40~50代の独身男に人気、30万円以上支払う客も
『レンタルの恋』では、“最強のレンタルの彼女”であるレミが、コスプレをはじめ、アウトドア知識を披露したい客に山奥に連れ込まれたり、客のインターネット動画番組に出演させられたりする。決して安くはない料金を払っているだけに、「本物のレンタル彼女の利用客にも、こうした無理難題を要求する人がいるのでは……」と思ってしまう。
ところが、みゆちんさんによると、意外なことに実際の客の大半は紳士的かつ草食系で、ドラマと違ってわがままなリクエストをしてくる客はほとんどいないそうだ。
「私のお客さんのなかには、『これを着てほしい』とか『こうしてほしい』とか、いろいろ要望を言ってくる人はほとんどいません。せいぜい『秋葉原に行きたい』『動物園に行きたい』というふうにデート場所の希望ぐらい。全般的に、あまり女性に慣れていない人が多く、強引な人は少ないですね。だから、わいせつなことをしようとする人もいません。みなさん、私に『嫌われたくない』と思っているので」(同)
客層は比較的収入のある40~50代の独身男性で、なかには「お金の使い道がない」とぼやく客までいるという。実際、レンタル彼女とのデート代にしては高額すぎるお金をポンと支払う人もいたらしい。
「おもしろかったのは、“鉄ヲタ”のお客さんと一緒に寝台特急のカシオペアに乗って札幌まで行き、飛行機で帰ってきたデート。カシオペアが運行を終了するときだったので、チケット代が相当高かったみたいです。私に払うデート代も含めると、30万円以上はかかったんじゃないかな。

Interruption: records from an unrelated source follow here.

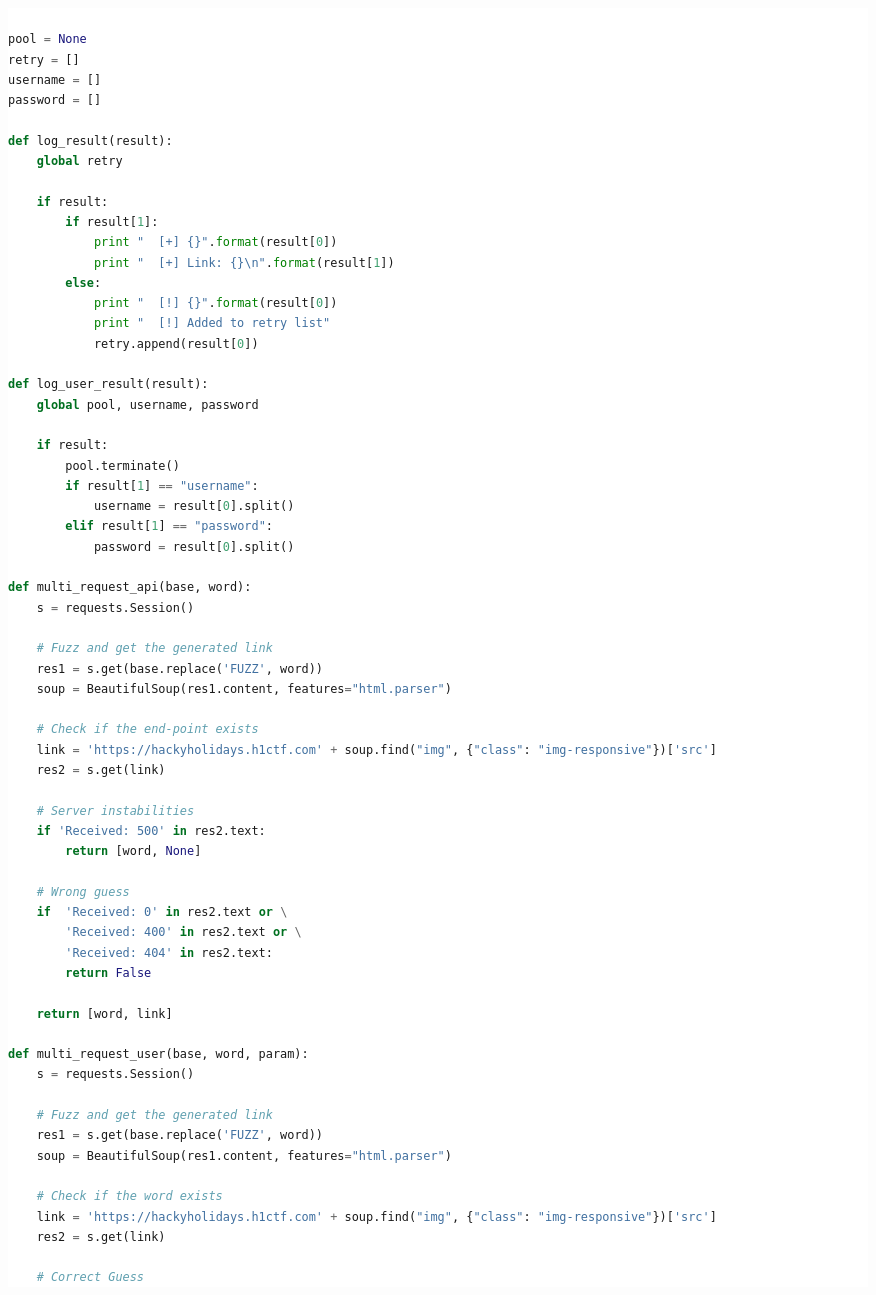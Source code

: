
 ```py

pool = None
retry = []
username = []
password = []

def log_result(result):
    global retry

    if result:
        if result[1]:
            print "  [+] {}".format(result[0])
            print "  [+] Link: {}\n".format(result[1])
        else:
            print "  [!] {}".format(result[0])
            print "  [!] Added to retry list"
            retry.append(result[0])

def log_user_result(result):
    global pool, username, password

    if result:
        pool.terminate()
        if result[1] == "username":
            username = result[0].split()
        elif result[1] == "password":
            password = result[0].split()
 
def multi_request_api(base, word):
    s = requests.Session()

    # Fuzz and get the generated link
    res1 = s.get(base.replace('FUZZ', word))
    soup = BeautifulSoup(res1.content, features="html.parser")
    
    # Check if the end-point exists
    link = 'https://hackyholidays.h1ctf.com' + soup.find("img", {"class": "img-responsive"})['src']
    res2 = s.get(link)

    # Server instabilities
    if 'Received: 500' in res2.text:
        return [word, None]
    
    # Wrong guess
    if  'Received: 0' in res2.text or \
        'Received: 400' in res2.text or \
        'Received: 404' in res2.text:
        return False

    return [word, link]

def multi_request_user(base, word, param):
    s = requests.Session()

    # Fuzz and get the generated link
    res1 = s.get(base.replace('FUZZ', word))
    soup = BeautifulSoup(res1.content, features="html.parser")

    # Check if the word exists
    link = 'https://hackyholidays.h1ctf.com' + soup.find("img", {"class": "img-responsive"})['src']
    res2 = s.get(link)

    # Correct Guess
```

でも、その人はひたすら電車の話をするだけで、それ以外はずっと車内の写真を撮っていました。カシオペアに乗ることが目的だったので、寝台特急で9時間かけて札幌に行ったのに、現地には30分も滞在しないで帰ってきちゃいましたけど(笑)」(同)
レンタル彼女、客からの告白や違反行為は?
ほかにも、動物園や映画館、居酒屋など、カップルの定番系デートをはじめ、東京から大阪のユニバーサル・スタジオ・ジャパンに行くという旅行レベルのものまで、みゆちんさんはレンタル彼女としてさまざまなデートをしている。新規の客は、月に3~5人。基本的には、なじみのリピーターを中心に、多いときは週5回、年間で200回以上のデートをこなしている。
しかし、それだけの数の男性客とデートを重ねているのに、本当に嫌なことをされたり無茶な要求されたりしたことはないのだろうか。みゆちんさんは、「レンタル彼女をやっていて、嫌な思いをしたことはありません」と断言する。
「確かに、うつ病を患っていたり人と関わるのが苦手だったり、メンタル的に不安定でネガティブな人も多いです。『バイバイ』と別れるとき、お客さんに泣かれたこともありました。でも、そういう人に対しても、別に引いたりしないですよ。
強いて言うなら、ヒールを履いているのに長時間歩かされたときは、足が痛くてつらかったですね。女性に慣れていないお客さんが多いので、そうした女性への気遣いを私で練習して、本当のデートのときに生かしてもらえたらうれしいです」(同)
みゆちんさんは、同じ女性の筆者でも話していると「キュン」としてしまうくらい愛嬌があり、笑顔がまぶしい「彼女」だ。おそらく、男性客が本気で彼女に好意を持ってしまうケースも少なくないだろう。
「直接、はっきりと告白されたことはないです。もし『好き』っていう感情があったとしても、それを絶対に言わないような人ばかりなので……。私は恋愛関係になってもいいと思っているんですけどね。なんだったら、私のことを落としてほしいぐらいです」(同)
『レンタル彼女』の高杉レミとはタイプが異なるが、3年間も個人でレンタル彼女をやっているだけあって、やはりみゆちんさんもただ者ではないようだ。ドラマの影響で、彼女にコスプレ姿を求める客が増えないことを祈りたい。